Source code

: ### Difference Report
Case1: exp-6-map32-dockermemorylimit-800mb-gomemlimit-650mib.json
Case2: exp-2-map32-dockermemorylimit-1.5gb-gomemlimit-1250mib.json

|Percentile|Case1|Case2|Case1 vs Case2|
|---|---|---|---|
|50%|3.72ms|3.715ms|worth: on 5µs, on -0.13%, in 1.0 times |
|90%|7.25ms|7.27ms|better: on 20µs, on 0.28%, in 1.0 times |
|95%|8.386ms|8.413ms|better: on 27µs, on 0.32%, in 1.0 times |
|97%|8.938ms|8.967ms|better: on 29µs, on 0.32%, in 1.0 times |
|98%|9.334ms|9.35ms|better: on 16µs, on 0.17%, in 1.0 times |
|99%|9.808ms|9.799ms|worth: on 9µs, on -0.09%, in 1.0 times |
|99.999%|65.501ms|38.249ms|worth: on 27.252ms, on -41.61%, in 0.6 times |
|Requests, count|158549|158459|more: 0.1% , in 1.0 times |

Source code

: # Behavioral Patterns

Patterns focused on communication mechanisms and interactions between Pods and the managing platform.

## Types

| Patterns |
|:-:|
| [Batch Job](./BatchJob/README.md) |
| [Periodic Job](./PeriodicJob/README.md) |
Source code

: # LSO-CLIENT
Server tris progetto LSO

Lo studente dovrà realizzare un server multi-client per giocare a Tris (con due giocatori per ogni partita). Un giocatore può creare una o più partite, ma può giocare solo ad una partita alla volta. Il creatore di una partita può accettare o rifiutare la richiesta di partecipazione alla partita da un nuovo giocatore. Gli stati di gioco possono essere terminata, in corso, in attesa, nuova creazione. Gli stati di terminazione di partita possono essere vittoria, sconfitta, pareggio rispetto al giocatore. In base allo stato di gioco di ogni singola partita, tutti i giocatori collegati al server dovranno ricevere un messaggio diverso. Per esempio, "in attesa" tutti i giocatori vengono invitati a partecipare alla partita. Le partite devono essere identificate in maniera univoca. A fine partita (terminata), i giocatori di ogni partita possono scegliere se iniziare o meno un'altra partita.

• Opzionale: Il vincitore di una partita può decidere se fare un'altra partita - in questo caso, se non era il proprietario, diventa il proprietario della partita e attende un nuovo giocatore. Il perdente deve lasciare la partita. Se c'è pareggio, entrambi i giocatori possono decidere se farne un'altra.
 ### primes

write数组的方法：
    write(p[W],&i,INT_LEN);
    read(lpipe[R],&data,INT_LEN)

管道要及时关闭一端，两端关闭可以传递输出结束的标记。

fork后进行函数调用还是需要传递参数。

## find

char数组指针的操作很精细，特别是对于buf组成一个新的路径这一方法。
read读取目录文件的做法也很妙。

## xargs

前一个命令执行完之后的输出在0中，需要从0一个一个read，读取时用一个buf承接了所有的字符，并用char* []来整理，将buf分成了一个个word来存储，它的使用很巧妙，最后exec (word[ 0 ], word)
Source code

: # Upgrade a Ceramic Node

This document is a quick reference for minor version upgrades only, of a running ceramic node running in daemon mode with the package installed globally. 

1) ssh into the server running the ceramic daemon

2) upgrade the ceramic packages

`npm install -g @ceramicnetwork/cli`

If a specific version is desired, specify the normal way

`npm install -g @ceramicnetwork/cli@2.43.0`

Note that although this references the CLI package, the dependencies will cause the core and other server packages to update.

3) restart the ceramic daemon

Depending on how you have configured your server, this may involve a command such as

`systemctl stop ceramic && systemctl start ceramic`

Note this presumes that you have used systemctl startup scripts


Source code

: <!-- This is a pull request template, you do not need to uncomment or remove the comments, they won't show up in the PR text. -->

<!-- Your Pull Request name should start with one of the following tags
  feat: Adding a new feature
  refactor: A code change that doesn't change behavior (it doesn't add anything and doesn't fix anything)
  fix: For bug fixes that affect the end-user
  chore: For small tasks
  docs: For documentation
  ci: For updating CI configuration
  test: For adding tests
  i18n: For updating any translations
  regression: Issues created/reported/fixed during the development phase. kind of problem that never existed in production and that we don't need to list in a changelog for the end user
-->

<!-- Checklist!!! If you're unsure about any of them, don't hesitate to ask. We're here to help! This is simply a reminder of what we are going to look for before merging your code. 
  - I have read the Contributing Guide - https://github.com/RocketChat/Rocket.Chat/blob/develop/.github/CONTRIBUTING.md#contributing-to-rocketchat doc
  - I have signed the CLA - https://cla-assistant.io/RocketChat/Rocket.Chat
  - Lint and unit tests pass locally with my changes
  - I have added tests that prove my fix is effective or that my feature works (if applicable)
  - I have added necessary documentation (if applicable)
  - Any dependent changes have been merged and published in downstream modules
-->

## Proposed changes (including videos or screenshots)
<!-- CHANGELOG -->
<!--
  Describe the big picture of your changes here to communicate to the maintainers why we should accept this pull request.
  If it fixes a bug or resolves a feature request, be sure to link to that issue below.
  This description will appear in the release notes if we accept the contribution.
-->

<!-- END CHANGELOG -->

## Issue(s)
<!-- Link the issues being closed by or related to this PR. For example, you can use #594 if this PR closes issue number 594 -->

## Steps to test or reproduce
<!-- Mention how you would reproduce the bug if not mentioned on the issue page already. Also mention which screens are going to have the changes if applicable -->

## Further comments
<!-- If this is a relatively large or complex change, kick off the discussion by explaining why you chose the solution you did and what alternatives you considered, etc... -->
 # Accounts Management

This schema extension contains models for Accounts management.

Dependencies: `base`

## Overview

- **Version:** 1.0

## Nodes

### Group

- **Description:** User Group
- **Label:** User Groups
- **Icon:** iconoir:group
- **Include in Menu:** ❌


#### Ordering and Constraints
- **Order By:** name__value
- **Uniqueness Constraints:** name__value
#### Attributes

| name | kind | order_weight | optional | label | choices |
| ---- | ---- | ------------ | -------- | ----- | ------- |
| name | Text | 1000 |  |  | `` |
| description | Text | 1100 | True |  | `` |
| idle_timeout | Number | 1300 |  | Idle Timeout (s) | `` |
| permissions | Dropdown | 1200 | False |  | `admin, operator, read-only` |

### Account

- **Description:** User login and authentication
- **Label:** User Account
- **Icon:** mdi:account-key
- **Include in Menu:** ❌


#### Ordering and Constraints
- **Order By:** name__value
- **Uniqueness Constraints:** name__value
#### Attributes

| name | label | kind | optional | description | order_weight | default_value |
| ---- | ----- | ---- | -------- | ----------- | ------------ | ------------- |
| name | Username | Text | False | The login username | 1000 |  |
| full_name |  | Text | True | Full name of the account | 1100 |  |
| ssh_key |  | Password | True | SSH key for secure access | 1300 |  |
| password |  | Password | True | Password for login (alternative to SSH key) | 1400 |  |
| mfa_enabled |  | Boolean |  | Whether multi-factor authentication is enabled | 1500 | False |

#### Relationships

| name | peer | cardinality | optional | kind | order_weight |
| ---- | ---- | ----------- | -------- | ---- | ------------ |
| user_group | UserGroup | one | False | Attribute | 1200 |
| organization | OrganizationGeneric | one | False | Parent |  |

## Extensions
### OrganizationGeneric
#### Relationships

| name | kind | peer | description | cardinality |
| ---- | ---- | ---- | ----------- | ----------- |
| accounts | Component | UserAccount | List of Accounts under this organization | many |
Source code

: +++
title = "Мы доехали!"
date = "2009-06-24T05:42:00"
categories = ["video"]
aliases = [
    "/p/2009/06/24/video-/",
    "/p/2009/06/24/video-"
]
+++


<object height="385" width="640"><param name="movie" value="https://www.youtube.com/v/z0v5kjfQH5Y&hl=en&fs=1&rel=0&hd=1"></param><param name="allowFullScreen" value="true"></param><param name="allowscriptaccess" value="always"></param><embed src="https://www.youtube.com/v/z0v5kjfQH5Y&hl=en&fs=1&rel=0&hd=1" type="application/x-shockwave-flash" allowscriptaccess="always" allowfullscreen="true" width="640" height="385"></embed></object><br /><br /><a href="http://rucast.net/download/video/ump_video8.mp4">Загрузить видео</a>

WHAT YOU SHOULD DO – Start with the line above that contains "0.1% , in 1.0 times |" and end with the line that contains "Server tris progetto LSO". Write out those lines exactly, and only those.

ANSWER SECTION –
|Requests, count|158549|158459|more: 0.1% , in 1.0 times |

Source code

: # Behavioral Patterns

Patterns focused on communication mechanisms and interactions between Pods and the managing platform.

## Types

| Patterns |
|:-:|
| [Batch Job](./BatchJob/README.md) |
| [Periodic Job](./PeriodicJob/README.md) |
Source code

: # LSO-CLIENT
Server tris progetto LSO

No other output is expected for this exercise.